Management District:

Purpose of Tool:
Management districts, which exist in various forms throughout the United States, are similar to public improvement districts and Municipal Utility Districts (MUDs). These districts are created to fund improvements and services for the betterment of communities, such as water and sewer infrastructure and transportation improvements. Funding systems for management districts are often implemented through the use of ad valorem taxes and bonds. In the State of Texas, management districts are created through the Texas Legislature and these management districts are then added to the Texas State Constitution.

Benefits of Using Tool:
A management district provides an avenue for long-term, dedicated funding for improvements. Given the recent shortage of infrastructure funding on many levels of government, dedicated funding sources are key to ensuring the implementation of projects. Moreover, these improvements benefit the economy of a region through development, business diversification, increasing employment, expanding transportation and commerce, and the like.

Steps Involved to Use Tool:
Chapter 375 of the Texas Local Government Code specifies the procedures by which management districts must be established. A petition must be submitted to the local government stating:
(a) The boundaries of the district
(b) The specific purpose of the district
(c) The general nature of the work/projects/services proposed, the need for these services, and the estimated costs of the services
(d) A name for the district
(e) A list of proposed initial directors, including the directors’ experience and initial terms of service
(f) A resolution by the local government that supports the creation of the district

The petition must also be signed by at least 50% of property owners in the proposed district, or owners of at least 50% of the land area. Before establishment of the district, a public hearing must be held to advise the community of the nature of the district.

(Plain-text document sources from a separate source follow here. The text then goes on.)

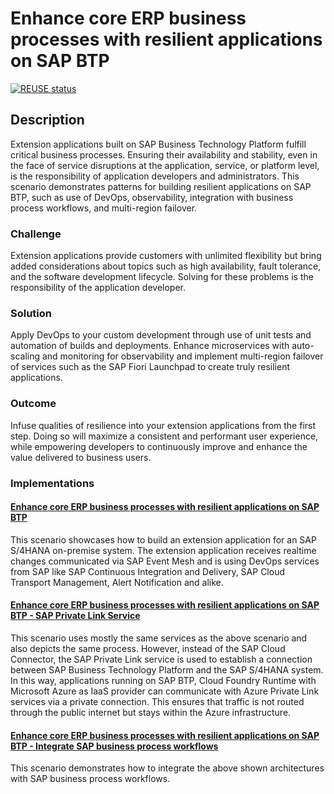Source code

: # Enhance core ERP business processes with resilient applications on SAP BTP

[![REUSE status](https://api.reuse.software/badge/github.com/SAP-samples/btp-build-resilient-apps)](https://api.reuse.software/info/github.com/SAP-samples/btp-build-resilient-apps)

## Description

Extension applications built on SAP Business Technology Platform fulfill critical business processes. Ensuring their availability and stability, even in the face of service disruptions at the application, service, or platform level, is the responsibility of application developers and administrators.
This scenario demonstrates patterns for building resilient applications on SAP BTP, such as use of DevOps, observability, integration with business process workflows, and multi-region failover.

### Challenge
Extension applications provide customers with unlimited flexibility but bring added considerations about topics such as high availability, fault tolerance, and the software development lifecycle. Solving for these problems is the responsibility of the application developer.

### Solution
Apply DevOps to your custom development through use of unit tests and automation of builds and deployments. Enhance microservices with auto-scaling and monitoring for observability and implement multi-region failover of services such as the SAP Fiori Launchpad to create truly resilient applications.

### Outcome
Infuse qualities of resilience into your extension applications from the first step. Doing so will maximize a consistent and performant user experience, while empowering developers to continuously improve and enhance the value delivered to business users.

### Implementations

#### [Enhance core ERP business processes with resilient applications on SAP BTP](https://github.com/SAP-samples/btp-build-resilient-apps/tree/extension)

This scenario showcases how to build an extension application for an SAP S/4HANA on-premise system. The extension application receives realtime changes communicated via SAP Event Mesh and is using DevOps services from SAP like SAP Continuous Integration and Delivery, SAP Cloud Transport Management, Alert Notification and alike.

#### [Enhance core ERP business processes with resilient applications on SAP BTP - SAP Private Link Service](https://github.com/SAP-samples/btp-build-resilient-apps/tree/extension-privatelink)

This scenario uses mostly the same services as the above scenario and also depicts the same process. However, instead of the SAP Cloud Connector, the SAP Private Link service is used to establish a connection between SAP Business Technology Platform and the SAP S/4HANA system.  In this way, applications running on SAP BTP, Cloud Foundry Runtime with Microsoft Azure as IaaS provider can communicate with Azure Private Link services via a private connection. This ensures that traffic is not routed through the public internet but stays within the Azure infrastructure.

#### [Enhance core ERP business processes with resilient applications on SAP BTP - Integrate SAP business process workflows](https://github.com/SAP-samples/btp-build-resilient-apps/tree/extension-workflow)

This scenario demonstrates how to integrate the above shown architectures with SAP business process workflows.
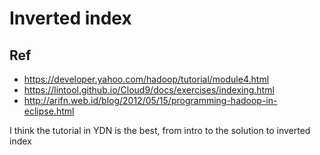# Inverted index

## Ref

- https://developer.yahoo.com/hadoop/tutorial/module4.html
- https://lintool.github.io/Cloud9/docs/exercises/indexing.html
- http://arifn.web.id/blog/2012/05/15/programming-hadoop-in-eclipse.html

I think the tutorial in YDN is the best, from intro to the solution to inverted index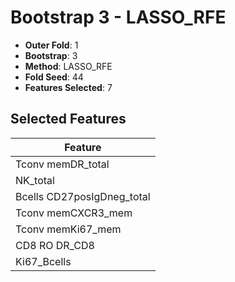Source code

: # Bootstrap 3 - LASSO_RFE

- **Outer Fold**: 1
- **Bootstrap**: 3
- **Method**: LASSO_RFE
- **Fold Seed**: 44
- **Features Selected**: 7

## Selected Features

| Feature |
|---------|
| Tconv memDR_total |
| NK_total |
| Bcells CD27posIgDneg_total |
| Tconv memCXCR3_mem |
| Tconv memKi67_mem |
| CD8 RO DR_CD8 |
| Ki67_Bcells |
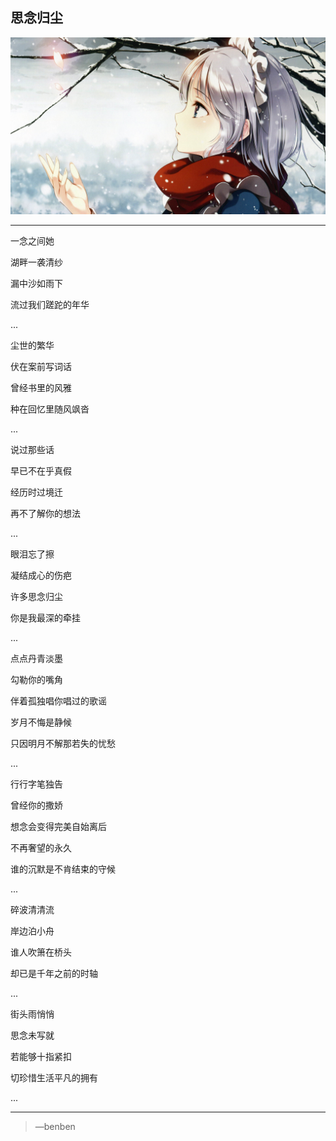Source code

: 思念归尘
---
![](/assets/131127-106.jpg)

---
一念之间她

湖畔一袭清纱

漏中沙如雨下

流过我们蹉跎的年华

...

尘世的繁华

伏在案前写词话

曾经书里的风雅

种在回忆里随风飒沓

...

说过那些话

早已不在乎真假

经历时过境迁

再不了解你的想法

...

眼泪忘了擦

凝结成心的伤疤

许多思念归尘

你是我最深的牵挂

...

点点丹青淡墨

勾勒你的嘴角

伴着孤独唱你唱过的歌谣

岁月不悔是静候

只因明月不解那若失的忧愁

...

行行字笔独告

曾经你的撒娇

想念会变得完美自始离后

不再奢望的永久

谁的沉默是不肯结束的守候

...

碎波清清流

岸边泊小舟

谁人吹箫在桥头

却已是千年之前的时轴

...

街头雨悄悄

思念未写就

若能够十指紧扣

切珍惜生活平凡的拥有

...

---
>—benben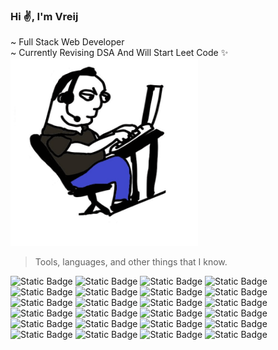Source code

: 

### Hi :v:, I'm Vreij </br>
~ Full Stack Web Developer </br>
~ Currently Revising DSA And Will Start Leet Code :sparkles: </br>
<img src="https://github.com/Vreij-Lal/Vreij-Lal/blob/main/Vreij.gif" title="Vreij Lal"  width="300px" height="300px"/>

> Tools, languages, and other things that I know.

![Static Badge](https://img.shields.io/badge/HTML-white?logo=html5&logoSize=auto)
![Static Badge](https://img.shields.io/badge/CSS-white?logo=css3&logoColor=2965F1&logoSize=auto)
![Static Badge](https://img.shields.io/badge/Javascript-white?logo=javascript&logoSize=auto)
![Static Badge](https://img.shields.io/badge/React-white?logo=react&logoColor=%2361DAFB&logoSize=auto&labelColor=white)
![Static Badge](https://img.shields.io/badge/Bootstrap-white?logo=Bootstrap&logoColor=%237952B3&logoSize=auto&labelColor=white)
![Static Badge](https://img.shields.io/badge/Sass-white?logo=Sass&logoColor=%23CC6699&logoSize=auto&labelColor=white)
![Static Badge](https://img.shields.io/badge/NodeJs-white?logo=node.js&logoColor=%235FA04E&logoSize=auto&labelColor=white)
![Static Badge](https://img.shields.io/badge/ExpressJs-white?logo=express&logoColor=%23000000&labelColor=white)
![Static Badge](https://img.shields.io/badge/MongoDb-white?logo=mongodb&logoColor=%2347A248&labelColor=white)
![Static Badge](https://img.shields.io/badge/mongoose-white?logo=mongoose&logoColor=%23880000&logoSize=auto&labelColor=white)
![Static Badge](https://img.shields.io/badge/Firebase-white?logo=firebase&logoColor=%23DD2C00&labelColor=white)
![Static Badge](https://img.shields.io/badge/Socket%20IO-white?logo=socket.io&logoColor=%23010101&labelColor=white)
![Static Badge](https://img.shields.io/badge/C-white?logo=c&logoColor=%23010101&logoSize=auto&labelColor=white)
![Static Badge](https://img.shields.io/badge/C%23-white?logo=c%23&logoColor=%23512BD4&logoSize=auto&labelColor=white)
![Static Badge](https://img.shields.io/badge/Microsoft%20SQL%20Server-white?logo=microsoftsqlserver&logoColor=%23CC2927&logoSize=auto&labelColor=white)
![Static Badge](https://img.shields.io/badge/Python-white?logo=python&logoColor=%233776AB&logoSize=auto&labelColor=white)
![Static Badge](https://img.shields.io/badge/Jquery-white?logo=jquery&logoColor=%230769AD&logoSize=auto&labelColor=white)
![Static Badge](https://img.shields.io/badge/Scratch-white?logo=scratch&logoColor=%23FFAB19&logoSize=auto&labelColor=white)
![Static Badge](https://img.shields.io/badge/Asp.Net%20Core-white?logo=.Net&logoColor=%23512BD4&logoSize=auto&labelColor=white)
![Static Badge](https://img.shields.io/badge/Asp.Net%20MVC-white?logo=.Net&logoColor=%23512BD4&logoSize=auto&labelColor=white)
![Static Badge](https://img.shields.io/badge/Asp.Net%20Core%20Web%20APIs-white?logo=.Net&logoColor=%23512BD4&logoSize=auto&labelColor=white)
![Static Badge](https://img.shields.io/badge/Windows%20Forms-white?logo=windows11&logoColor=%234D4D4D&logoSize=auto&labelColor=white)
![Static Badge](https://img.shields.io/badge/Git-white?logo=git&logoColor=%23F05032&logoSize=auto&labelColor=white)
![Static Badge](https://img.shields.io/badge/PostgreSQL-white?logo=postgresql&logoColor=%234169E1&logoSize=auto&labelColor=white)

Special Requirements to Use Tool:
Other than the conditions and procedures described above, there are no special requirements or considerations for using this tool in the State of Texas. Other states may provide more specific regulations for the establishment and operation of management districts.

Specials Resources Needed to Use Tool:
In Texas, management districts may only be created in eligible areas. Eligibility criteria include areas with primarily commercial/business activity and (a) a population of at least 25,000 or (b) the inclusion of a nearby territory with at least 25,000 in population, if the assessed value of the areas is at least $500 million.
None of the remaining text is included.